Aiello's mother, Cara, told CBS Miami that her daughter was at school the day of the mass shooting but not in the freshman building, where it occurred. Still, she experienced survivor's guilt and had recently received a diagnosis of post-traumatic stress disorder, the news channel reported.
"Cara said Sydney struggled to attend college classes because she was afraid of being in a classroom and was often sad recently but never asked for help before she killed herself," the station wrote.
Aiello was passionate about cheerleading, yoga, and “brightening up the days of others,” according to a GoFundMe page created to raise money for her funeral.
Her Facebook page, which has been turned into a memorial, shows pictures of her on the beach and with friends. It also featured pictures taken at the March for Our Lives, a gun-control event in March 2018 at which many Stoneman Douglas students spoke.
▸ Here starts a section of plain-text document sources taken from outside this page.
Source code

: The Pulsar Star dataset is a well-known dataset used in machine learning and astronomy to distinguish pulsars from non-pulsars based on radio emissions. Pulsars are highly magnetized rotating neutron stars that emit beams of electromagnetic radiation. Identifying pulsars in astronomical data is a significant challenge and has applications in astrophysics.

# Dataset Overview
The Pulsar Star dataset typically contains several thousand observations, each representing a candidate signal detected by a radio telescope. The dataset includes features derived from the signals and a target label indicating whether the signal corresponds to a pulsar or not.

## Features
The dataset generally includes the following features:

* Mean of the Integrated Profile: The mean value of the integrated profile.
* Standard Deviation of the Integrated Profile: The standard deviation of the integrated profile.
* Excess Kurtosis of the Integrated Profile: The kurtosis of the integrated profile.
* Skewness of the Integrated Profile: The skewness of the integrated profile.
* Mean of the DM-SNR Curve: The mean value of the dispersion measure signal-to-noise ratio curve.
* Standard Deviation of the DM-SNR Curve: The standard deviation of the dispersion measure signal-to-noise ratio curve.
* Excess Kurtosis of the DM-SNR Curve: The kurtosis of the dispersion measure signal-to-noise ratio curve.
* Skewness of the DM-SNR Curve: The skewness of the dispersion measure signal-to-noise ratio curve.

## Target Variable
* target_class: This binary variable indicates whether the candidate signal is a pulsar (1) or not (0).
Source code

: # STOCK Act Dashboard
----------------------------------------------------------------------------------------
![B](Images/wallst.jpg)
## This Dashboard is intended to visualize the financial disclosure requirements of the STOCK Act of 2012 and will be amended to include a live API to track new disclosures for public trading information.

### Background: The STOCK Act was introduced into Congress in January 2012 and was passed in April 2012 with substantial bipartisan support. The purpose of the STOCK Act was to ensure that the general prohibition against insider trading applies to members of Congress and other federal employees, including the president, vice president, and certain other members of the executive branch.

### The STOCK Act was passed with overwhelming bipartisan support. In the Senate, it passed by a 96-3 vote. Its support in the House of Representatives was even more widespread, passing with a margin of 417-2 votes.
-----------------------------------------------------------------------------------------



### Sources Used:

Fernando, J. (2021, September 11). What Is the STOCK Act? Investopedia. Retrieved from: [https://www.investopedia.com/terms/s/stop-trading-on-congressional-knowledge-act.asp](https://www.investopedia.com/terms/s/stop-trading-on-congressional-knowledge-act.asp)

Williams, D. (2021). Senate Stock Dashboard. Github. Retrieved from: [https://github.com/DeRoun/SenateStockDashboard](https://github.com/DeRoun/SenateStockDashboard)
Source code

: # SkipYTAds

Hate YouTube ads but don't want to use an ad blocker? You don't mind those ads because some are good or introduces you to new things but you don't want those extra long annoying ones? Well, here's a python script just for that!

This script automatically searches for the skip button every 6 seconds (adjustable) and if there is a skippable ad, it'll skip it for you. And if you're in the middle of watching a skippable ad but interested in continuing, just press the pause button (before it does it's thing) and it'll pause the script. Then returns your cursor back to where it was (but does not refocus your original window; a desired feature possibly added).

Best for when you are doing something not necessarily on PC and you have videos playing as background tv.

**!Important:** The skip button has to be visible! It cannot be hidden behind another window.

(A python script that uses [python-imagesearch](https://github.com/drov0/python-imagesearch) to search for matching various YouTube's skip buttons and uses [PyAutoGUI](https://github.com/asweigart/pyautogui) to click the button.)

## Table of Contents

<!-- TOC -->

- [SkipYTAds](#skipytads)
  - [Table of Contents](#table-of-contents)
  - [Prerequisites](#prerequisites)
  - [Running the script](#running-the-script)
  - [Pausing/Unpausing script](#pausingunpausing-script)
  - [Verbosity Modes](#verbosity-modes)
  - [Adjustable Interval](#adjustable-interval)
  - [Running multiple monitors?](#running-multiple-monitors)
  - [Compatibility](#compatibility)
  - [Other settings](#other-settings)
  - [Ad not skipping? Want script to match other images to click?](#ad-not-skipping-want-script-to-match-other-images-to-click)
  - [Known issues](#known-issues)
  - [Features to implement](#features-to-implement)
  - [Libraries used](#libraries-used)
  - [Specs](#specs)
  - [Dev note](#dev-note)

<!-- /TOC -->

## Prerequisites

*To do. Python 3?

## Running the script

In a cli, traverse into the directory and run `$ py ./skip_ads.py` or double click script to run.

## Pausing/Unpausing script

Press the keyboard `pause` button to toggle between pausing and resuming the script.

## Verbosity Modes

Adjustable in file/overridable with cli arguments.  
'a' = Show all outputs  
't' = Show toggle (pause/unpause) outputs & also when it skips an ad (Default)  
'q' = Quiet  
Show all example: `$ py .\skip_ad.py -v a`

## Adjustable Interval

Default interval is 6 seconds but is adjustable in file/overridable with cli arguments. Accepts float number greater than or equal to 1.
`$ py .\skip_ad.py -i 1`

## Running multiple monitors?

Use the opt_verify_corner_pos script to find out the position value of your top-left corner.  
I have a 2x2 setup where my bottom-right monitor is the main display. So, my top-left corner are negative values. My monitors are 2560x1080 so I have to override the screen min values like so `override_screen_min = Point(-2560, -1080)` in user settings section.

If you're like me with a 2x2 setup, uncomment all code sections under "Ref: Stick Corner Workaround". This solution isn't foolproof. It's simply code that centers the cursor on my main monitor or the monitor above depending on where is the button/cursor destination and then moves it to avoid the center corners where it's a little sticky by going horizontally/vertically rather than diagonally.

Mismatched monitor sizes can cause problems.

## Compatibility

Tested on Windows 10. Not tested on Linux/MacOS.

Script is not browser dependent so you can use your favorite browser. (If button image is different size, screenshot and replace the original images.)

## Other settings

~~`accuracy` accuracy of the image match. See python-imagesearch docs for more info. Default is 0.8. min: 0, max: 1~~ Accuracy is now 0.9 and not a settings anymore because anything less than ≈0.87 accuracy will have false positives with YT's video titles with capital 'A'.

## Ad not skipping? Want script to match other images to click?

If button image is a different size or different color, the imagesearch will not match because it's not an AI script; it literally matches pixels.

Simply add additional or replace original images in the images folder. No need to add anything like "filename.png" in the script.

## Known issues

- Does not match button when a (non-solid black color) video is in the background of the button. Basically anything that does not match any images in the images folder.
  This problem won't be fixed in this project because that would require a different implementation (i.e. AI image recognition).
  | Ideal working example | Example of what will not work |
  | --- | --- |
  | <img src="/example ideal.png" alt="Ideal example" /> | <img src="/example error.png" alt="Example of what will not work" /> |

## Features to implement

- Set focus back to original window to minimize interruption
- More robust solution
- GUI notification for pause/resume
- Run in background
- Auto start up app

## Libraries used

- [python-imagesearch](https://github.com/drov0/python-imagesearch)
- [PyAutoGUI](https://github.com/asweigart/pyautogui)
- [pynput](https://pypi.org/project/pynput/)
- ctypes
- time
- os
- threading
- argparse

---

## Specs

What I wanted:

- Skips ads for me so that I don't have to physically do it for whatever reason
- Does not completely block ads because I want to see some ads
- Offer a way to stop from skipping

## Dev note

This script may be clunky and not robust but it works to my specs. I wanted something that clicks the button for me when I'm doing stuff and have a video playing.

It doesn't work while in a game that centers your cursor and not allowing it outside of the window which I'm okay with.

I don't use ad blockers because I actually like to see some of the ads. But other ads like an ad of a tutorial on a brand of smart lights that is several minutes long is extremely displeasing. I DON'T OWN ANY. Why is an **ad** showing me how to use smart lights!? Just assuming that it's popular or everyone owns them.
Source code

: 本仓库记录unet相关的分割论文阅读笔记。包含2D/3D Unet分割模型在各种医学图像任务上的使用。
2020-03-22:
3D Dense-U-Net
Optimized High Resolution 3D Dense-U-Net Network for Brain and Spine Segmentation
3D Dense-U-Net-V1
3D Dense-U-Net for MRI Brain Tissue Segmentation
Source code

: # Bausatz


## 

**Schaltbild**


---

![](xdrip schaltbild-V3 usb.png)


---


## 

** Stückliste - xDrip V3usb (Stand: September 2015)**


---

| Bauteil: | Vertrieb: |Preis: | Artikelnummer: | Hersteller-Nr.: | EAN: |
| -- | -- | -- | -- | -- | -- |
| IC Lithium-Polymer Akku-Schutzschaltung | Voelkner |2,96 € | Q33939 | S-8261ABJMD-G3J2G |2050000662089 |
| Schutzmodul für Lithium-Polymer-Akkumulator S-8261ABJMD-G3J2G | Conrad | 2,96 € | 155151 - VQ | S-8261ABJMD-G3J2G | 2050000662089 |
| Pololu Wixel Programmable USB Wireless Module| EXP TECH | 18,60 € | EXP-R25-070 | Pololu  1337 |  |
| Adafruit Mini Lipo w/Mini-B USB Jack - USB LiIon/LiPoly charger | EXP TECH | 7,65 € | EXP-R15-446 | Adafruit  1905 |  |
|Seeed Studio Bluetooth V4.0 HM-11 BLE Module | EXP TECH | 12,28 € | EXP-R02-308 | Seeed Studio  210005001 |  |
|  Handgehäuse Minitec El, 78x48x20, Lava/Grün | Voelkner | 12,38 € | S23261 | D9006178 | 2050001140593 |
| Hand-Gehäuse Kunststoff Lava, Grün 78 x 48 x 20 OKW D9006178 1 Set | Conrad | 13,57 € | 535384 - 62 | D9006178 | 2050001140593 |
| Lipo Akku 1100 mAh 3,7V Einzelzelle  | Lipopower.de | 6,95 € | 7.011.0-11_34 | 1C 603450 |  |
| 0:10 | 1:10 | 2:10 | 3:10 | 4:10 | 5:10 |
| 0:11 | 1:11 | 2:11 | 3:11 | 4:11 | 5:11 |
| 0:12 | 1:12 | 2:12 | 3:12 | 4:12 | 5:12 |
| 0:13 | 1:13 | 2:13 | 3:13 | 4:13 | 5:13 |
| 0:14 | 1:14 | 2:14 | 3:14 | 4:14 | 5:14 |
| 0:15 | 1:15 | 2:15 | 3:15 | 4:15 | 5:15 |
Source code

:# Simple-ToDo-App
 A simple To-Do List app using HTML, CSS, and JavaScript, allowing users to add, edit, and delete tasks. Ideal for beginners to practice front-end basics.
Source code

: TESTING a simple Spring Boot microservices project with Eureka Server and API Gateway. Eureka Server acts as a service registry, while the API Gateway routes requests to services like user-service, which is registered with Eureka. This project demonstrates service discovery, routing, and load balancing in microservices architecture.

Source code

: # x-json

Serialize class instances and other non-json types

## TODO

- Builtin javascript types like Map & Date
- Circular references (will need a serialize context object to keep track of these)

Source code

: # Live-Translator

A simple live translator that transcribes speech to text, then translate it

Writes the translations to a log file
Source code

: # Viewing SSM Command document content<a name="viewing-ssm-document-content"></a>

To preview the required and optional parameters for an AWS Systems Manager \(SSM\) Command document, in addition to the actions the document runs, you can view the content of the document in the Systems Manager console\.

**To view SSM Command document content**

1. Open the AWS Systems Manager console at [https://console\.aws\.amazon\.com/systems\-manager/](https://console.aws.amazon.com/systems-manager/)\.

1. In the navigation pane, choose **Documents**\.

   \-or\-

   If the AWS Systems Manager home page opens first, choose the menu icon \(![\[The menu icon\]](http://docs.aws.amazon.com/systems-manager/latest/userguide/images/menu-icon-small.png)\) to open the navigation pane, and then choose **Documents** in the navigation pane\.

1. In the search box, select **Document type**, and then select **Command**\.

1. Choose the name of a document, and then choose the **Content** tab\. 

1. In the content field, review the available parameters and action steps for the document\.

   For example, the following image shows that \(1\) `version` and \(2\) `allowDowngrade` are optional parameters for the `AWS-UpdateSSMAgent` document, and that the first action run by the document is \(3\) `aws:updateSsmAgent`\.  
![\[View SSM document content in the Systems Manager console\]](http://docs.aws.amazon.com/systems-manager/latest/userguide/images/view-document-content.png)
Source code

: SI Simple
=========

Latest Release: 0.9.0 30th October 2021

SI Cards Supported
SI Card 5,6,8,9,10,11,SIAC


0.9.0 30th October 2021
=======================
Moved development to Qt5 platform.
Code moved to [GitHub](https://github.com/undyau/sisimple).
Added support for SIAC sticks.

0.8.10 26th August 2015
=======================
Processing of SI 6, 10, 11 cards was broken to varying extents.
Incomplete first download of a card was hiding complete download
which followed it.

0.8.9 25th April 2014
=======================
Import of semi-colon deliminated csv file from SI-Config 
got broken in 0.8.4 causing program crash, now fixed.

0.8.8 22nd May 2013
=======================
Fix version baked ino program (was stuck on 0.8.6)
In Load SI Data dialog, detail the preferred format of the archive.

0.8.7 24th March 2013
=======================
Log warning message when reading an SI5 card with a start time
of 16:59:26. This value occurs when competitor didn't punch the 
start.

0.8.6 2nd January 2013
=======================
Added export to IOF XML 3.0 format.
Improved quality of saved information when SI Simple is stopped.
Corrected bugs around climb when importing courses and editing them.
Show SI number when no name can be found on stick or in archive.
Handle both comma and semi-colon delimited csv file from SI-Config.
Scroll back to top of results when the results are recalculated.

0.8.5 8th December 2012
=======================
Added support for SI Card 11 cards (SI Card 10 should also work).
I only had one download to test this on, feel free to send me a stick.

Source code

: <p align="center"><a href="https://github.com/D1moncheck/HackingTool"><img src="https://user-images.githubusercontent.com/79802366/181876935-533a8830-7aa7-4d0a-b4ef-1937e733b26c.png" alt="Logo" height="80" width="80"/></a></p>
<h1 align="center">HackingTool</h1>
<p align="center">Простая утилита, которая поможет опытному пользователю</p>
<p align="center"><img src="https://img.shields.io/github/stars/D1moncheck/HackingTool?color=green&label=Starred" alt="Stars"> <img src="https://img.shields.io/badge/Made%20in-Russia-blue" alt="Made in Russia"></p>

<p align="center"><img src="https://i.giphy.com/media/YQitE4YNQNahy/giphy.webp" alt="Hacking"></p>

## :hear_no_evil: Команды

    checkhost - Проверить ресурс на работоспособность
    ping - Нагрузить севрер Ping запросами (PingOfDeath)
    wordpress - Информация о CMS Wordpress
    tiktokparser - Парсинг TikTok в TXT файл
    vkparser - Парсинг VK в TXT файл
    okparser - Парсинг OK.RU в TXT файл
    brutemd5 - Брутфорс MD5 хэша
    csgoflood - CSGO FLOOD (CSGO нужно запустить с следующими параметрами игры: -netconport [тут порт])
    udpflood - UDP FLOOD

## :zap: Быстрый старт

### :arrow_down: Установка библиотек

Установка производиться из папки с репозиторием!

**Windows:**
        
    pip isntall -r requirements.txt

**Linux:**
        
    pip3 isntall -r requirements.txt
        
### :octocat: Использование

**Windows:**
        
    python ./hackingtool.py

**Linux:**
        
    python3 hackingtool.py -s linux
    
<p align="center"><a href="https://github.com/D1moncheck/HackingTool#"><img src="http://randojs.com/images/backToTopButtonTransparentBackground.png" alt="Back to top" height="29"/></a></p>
In September, Aiello announced that she had started teaching a yoga class.
“It’s terrible what happened,” Meadow Pollack’s father, Andrew, told the Miami Herald. “Killing yourself is not the answer. … If anyone feels like that they have no one that can understand their pain, if there’s any student out there that’s having a hard time, please reach out to me on Twitter. I understand you. You aren’t alone.”
A lesser publicized aspect of the gun-control debate is the link between guns and suicide. A dozen studies have found that people who die by suicide were more likely to live in homes with guns, according to Harvard's T.H. Chan School of Public Health. At least one found that adolescents who died by suicide were twice as likely to have a gun in their home as others.
Victor Schwartz, chief medical officer at the Jed Foundation, which works to prevent suicide in young adults, told NBC that "exposure to death around you does to some small degree raise the risk of suicide."
"It stands to reason that there is some increased risk around the survivor guilt," he said.